Task.
Return an exact copy of the data, starting at its first line and ending at the line that contains "しかし能力が強くなるにつれ、", minus any pictures.
-*-
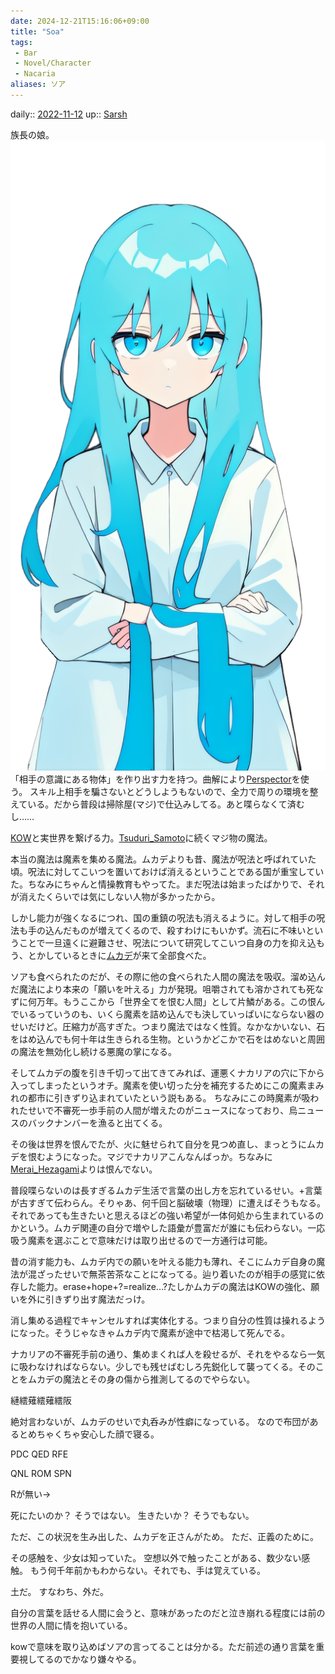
 ```yaml
---
date: 2024-12-21T15:16:06+09:00
title: "Soa"
tags:
 - Bar
 - Novel/Character
 - Nacaria
aliases: ソア
---
```


daily:: [2022-11-12](Daily_Note/2022-11-12.md)
up:: [Sarsh](Sarsh.md)

族長の娘。
![](../../../image/def1.png)
「相手の意識にある物体」を作り出す力を持つ。曲解により[Perspector](Perspector.md)を使う。
スキル上相手を騙さないとどうしようもないので、全力で周りの環境を整えている。だから普段は掃除屋(マジ)で仕込みしてる。あと喋らなくて済むし……

[KOW](KOW.md)と実世界を繋げる力。[Tsuduri_Samoto](Tsuduri_Samoto.md)に続くマジ物の魔法。

本当の魔法は魔素を集める魔法。ムカデよりも昔、魔法が呪法と呼ばれていた頃。呪法に対してこいつを置いておけば消えるということである国が重宝していた。ちなみにちゃんと情操教育もやってた。まだ呪法は始まったばかりで、それが消えたくらいでは気にしない人物が多かったから。

しかし能力が強くなるにつれ、国の重鎮の呪法も消えるように。対して相手の呪法も手の込んだものが増えてくるので、殺すわけにもいかず。流石に不味いということで一旦遠くに避難させ、呪法について研究してこいつ自身の力を抑え込もう、とかしているときに[ムカデ](Centipede_Space_Ship.md)が来て全部食べた。

ソアも食べられたのだが、その際に他の食べられた人間の魔法を吸収。溜め込んだ魔法により本来の「願いを叶える」力が発現。咀嚼されても溶かされても死なずに何万年。もうここから「世界全てを恨む人間」として片鱗がある。この恨んでいるっていうのも、いくら魔素を詰め込んでも決していっぱいにならない器のせいだけど。圧縮力が高すぎた。つまり魔法ではなく性質。なかなかいない、石をはめ込んでも何十年は生きられる生物。というかどこかで石をはめないと周囲の魔法を無効化し続ける悪魔の掌になる。

そしてムカデの腹を引き千切って出てきてみれば、運悪くナカリアの穴に下から入ってしまったというオチ。魔素を使い切った分を補充するためにこの魔素まみれの都市に引きずり込まれていたという説もある。
ちなみにこの時魔素が吸われたせいで不審死一歩手前の人間が増えたのがニュースになっており、烏ニュースのバックナンバーを漁ると出てくる。

その後は世界を恨んでたが、火に魅せられて自分を見つめ直し、まっとうにムカデを恨むようになった。マジでナカリアこんなんばっか。ちなみに[Merai_Hezagami](Merai_Hezagami.md)よりは恨んでない。

普段喋らないのは長すぎるムカデ生活で言葉の出し方を忘れているせい。+言葉が古すぎて伝わらん。そりゃあ、何千回と脳破壊（物理）に遭えばそうもなる。それであっても生きたいと思えるほどの強い希望が一体何処から生まれているのかという。ムカデ関連の自分で増やした語彙が豊富だが誰にも伝わらない。一応吸う魔素を選ぶことで意味だけは取り出せるので一方通行は可能。

昔の消す能力も、ムカデ内での願いを叶える能力も薄れ、そこにムカデ自身の魔法が混ざったせいで無茶苦茶なことになってる。辿り着いたのが相手の感覚に依存した能力。erase+hope+?=realize...?たしかムカデの魔法はKOWの強化、願いを外に引きずり出す魔法だっけ。

消し集める過程でキャンセルすれば実体化する。つまり自分の性質は操れるようになった。そうじゃなきゃムカデ内で魔素が途中で枯渇して死んでる。

ナカリアの不審死手前の通り、集めまくれば人を殺せるが、それをやるなら一気に吸わなければならない。少しでも残せばむしろ先鋭化して襲ってくる。そのことをムカデの魔法とその身の傷から推測してるのでやらない。

縺繧薙繧薙繧阪

絶対言わないが、ムカデのせいで丸呑みが性癖になっている。
なので布団があるとめちゃくちゃ安心した顔で寝る。

PDC
QED
RFE

QNL
ROM
SPN

Rが無い→

死にたいのか？
そうではない。
生きたいか？
そうでもない。

ただ、この状況を生み出した、ムカデを正さんがため。
ただ、正義のために。


その感触を、少女は知っていた。
空想以外で触ったことがある、数少ない感触。
もう何千年前かもわからない。それでも、手は覚えている。

土だ。
すなわち、外だ。

自分の言葉を話せる人間に会うと、意味があったのだと泣き崩れる程度には前の世界の人間に情を抱いている。

kowで意味を取り込めばソアの言ってることは分かる。ただ前述の通り言葉を重要視してるのでかなり嫌々やる。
-*-
Exercise output.
 ```yaml
---
date: 2024-12-21T15:16:06+09:00
title: "Soa"
tags:
 - Bar
 - Novel/Character
 - Nacaria
aliases: ソア
---
```


daily:: [2022-11-12](Daily_Note/2022-11-12.md)
up:: [Sarsh](Sarsh.md)

族長の娘。
![](../../../image/def1.png)
「相手の意識にある物体」を作り出す力を持つ。曲解により[Perspector](Perspector.md)を使う。
スキル上相手を騙さないとどうしようもないので、全力で周りの環境を整えている。だから普段は掃除屋(マジ)で仕込みしてる。あと喋らなくて済むし……

[KOW](KOW.md)と実世界を繋げる力。[Tsuduri_Samoto](Tsuduri_Samoto.md)に続くマジ物の魔法。

本当の魔法は魔素を集める魔法。ムカデよりも昔、魔法が呪法と呼ばれていた頃。呪法に対してこいつを置いておけば消えるということである国が重宝していた。ちなみにちゃんと情操教育もやってた。まだ呪法は始まったばかりで、それが消えたくらいでは気にしない人物が多かったから。

しかし能力が強くなるにつれ、国の重鎮の呪法も消えるように。対して相手の呪法も手の込んだものが増えてくるので、殺すわけにもいかず。流石に不味いということで一旦遠くに避難させ、呪法について研究してこいつ自身の力を抑え込もう、とかしているときに[ムカデ](Centipede_Space_Ship.md)が来て全部食べた。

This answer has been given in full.